◆ **Problem to solve**: Write out again, exactly, the lines below starting at the one with "- Detailed error messages" and ending at the one with "- Production SLAs apply".

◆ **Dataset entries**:

________________________

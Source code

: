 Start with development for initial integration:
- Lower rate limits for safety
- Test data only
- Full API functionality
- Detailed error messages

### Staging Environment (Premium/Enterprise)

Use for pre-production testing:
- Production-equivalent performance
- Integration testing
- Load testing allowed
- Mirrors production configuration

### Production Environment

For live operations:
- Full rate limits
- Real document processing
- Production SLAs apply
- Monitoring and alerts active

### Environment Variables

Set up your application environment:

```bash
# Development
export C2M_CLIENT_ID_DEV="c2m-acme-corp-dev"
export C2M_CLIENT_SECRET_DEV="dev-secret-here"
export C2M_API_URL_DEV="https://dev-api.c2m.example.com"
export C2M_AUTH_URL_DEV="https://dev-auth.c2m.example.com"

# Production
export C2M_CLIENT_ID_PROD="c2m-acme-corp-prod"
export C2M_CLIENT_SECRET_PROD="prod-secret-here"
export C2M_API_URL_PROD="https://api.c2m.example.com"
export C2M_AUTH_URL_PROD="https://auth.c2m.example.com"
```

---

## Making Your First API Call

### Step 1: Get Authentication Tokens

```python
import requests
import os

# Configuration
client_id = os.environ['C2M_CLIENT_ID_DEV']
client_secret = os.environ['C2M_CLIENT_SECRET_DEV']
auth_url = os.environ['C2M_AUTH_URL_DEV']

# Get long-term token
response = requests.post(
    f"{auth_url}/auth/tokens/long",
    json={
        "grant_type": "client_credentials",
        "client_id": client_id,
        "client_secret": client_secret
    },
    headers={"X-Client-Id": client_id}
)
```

________________________

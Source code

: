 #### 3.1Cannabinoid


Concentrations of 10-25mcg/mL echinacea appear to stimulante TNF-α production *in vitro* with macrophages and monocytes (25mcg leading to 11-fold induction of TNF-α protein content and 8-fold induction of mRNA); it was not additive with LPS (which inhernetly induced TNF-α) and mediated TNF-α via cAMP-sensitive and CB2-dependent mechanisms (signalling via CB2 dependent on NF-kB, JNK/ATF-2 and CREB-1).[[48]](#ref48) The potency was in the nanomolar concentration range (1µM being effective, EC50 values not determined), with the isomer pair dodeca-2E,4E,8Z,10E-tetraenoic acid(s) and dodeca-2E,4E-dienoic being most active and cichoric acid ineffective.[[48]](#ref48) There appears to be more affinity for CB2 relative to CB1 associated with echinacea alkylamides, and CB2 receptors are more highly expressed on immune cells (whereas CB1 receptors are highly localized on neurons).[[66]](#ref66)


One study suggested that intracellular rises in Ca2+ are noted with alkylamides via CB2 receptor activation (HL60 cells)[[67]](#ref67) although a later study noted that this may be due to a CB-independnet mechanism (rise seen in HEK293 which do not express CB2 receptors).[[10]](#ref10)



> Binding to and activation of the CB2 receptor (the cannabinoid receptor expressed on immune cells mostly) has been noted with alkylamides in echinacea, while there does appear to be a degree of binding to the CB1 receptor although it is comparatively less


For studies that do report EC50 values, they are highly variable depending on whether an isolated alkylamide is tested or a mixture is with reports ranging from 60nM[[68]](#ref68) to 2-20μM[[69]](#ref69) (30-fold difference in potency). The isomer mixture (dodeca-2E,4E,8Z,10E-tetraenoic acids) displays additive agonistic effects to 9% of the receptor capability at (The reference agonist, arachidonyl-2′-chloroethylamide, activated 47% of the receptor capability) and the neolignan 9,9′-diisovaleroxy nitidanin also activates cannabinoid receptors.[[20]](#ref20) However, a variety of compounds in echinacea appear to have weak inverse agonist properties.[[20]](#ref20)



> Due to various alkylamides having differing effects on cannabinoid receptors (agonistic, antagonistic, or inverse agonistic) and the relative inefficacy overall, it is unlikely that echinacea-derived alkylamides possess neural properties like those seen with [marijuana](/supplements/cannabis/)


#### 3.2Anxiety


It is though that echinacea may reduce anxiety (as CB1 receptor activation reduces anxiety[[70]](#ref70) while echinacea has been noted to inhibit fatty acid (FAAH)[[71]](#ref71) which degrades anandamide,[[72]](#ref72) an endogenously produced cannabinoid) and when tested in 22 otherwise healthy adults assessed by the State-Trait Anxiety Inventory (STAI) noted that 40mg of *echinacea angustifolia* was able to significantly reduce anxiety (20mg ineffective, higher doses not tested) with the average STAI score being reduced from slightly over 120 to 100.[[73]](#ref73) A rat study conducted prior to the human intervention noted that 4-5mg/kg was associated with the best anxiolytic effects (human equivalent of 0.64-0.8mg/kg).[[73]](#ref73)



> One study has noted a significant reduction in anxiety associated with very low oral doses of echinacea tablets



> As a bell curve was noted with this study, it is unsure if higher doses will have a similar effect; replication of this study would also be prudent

________________________

◆ **Exercise answer**:
- Detailed error messages

### Staging Environment (Premium/Enterprise)

Use for pre-production testing:
- Production-equivalent performance
- Integration testing
- Load testing allowed
- Mirrors production configuration

### Production Environment

For live operations:
- Full rate limits
- Real document processing
- Production SLAs apply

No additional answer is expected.